Leishmaniasis are diseases caused by trypanosomatid protozoan parasites from the genus Leishmania, transmitted by insects from the genus Phlebotomus (World Health Organization, 2021). Clinical manifestations go from cutaneous lesions, with potential dissemination to mucoses, until complicated visceral forms which could produce death if untreated (Lamotte et al., 2019). The illness harshness depends on the Leishmania species, among other factors (Hussain et al., 2014). Leishmania donovani and L. infantum are responsible for visceral leishmaniasis, a systemic infection involving the liver, spleen and bone marrow, as well as chronic wasting, anemia and hepatosplenomegaly. Visceral leishmaniasis (or kala-azar) exhibits a high mortality without treatment. Mucocutaneous and cutaneous leishmaniasis imply skin and mucosal damages of different severity (Field et al., 2017).

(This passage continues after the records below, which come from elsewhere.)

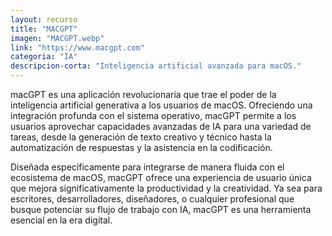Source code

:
 ```yaml
---
layout: recurso
title: "MACGPT"
imagen: "MACGPT.webp"
link: "https://www.macgpt.com"
categoria: "IA"
descripcion-corta: "Inteligencia artificial avanzada para macOS."
---
```


macGPT es una aplicación revolucionaria que trae el poder de la inteligencia artificial generativa a los usuarios de macOS. Ofreciendo una integración profunda con el sistema operativo, macGPT permite a los usuarios aprovechar capacidades avanzadas de IA para una variedad de tareas, desde la generación de texto creativo y técnico hasta la automatización de respuestas y la asistencia en la codificación.

Diseñada específicamente para integrarse de manera fluida con el ecosistema de macOS, macGPT ofrece una experiencia de usuario única que mejora significativamente la productividad y la creatividad. Ya sea para escritores, desarrolladores, diseñadores, o cualquier profesional que busque potenciar su flujo de trabajo con IA, macGPT es una herramienta esencial en la era digital.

Leishmaniasis is present in around 98 countries, with 700,000–1 million new cases in a year (World Health Organization, 2021). Transmition occurs by the insect saliva and invation of host monocytes and macrophages. Parasite replication occurs in parasitophorous vacuoles. The infective insect stage is metacyclic promastigote, inoculated in the human blood. Promastigotes invade diverse cells, mainly macrophages, in which they transform to replicating amastigotes. Insect takes promastigotes in a blood meal from an infected person, and parasite replicates and differentiates in the invertebrate to metacyclic promastigotes (Field et al., 2017).

In the absence of efficient strategies to control reservoirs and vectors, as well as preventive and therapeutic human vaccines, the current intervention strategy to limit the disease is chemotherapy, mainly with pentavalent antimonial compounds, amphotericin B, paromomycin, pentamidine and miltefosine (Bhat et al., 2018; Lamotte et al., 2019; Olías-Molero et al., 2021). Therapies for leishmaniasis are mainly based on repurposing drugs, including antifungal (amphotericin B), anticancer (miltefosine) and antibiotical (paromomycin) drugs (Shakya et al., 2011; Charlton et al., 2018). However, current treatments are limited and inconvenient, including a high cost for low and middle-income countries, a restrictive administration mode (Welay et al., 2017), toxicity (Sundar and Chakravarty, 2010), treatment failed and drug resistance (Ponte-Sucre et al., 2017). This alarming situation and the low amount of available new therapeutic molecules, determine the urgent necessity to search new pharmacological compounds/targets to control this disease (Mohapatra, 2014).

Taking into account the structural and functional diversity of the antileishmanial compounds, in this work we discuss the potentialities of several natural or synthetic compounds as new drugs, validated or in process. The selection of compounds presented here is based on their in vitro and in vivo activity, as well as on their known mechanism of action. The discussion is restricted to preclinical level, and the compounds are presented organized by their chemical nature, source and molecular targets. To review the molecular targets of antileishmanial compounds, see the work of Istanbullu and Bayraktar (2022). On the other hand, a detailed analysis of the current bottlenecks and their solutions in drug discovery and development in leishmaniasis, is presented in the review of Olías-Molero et al. (2021).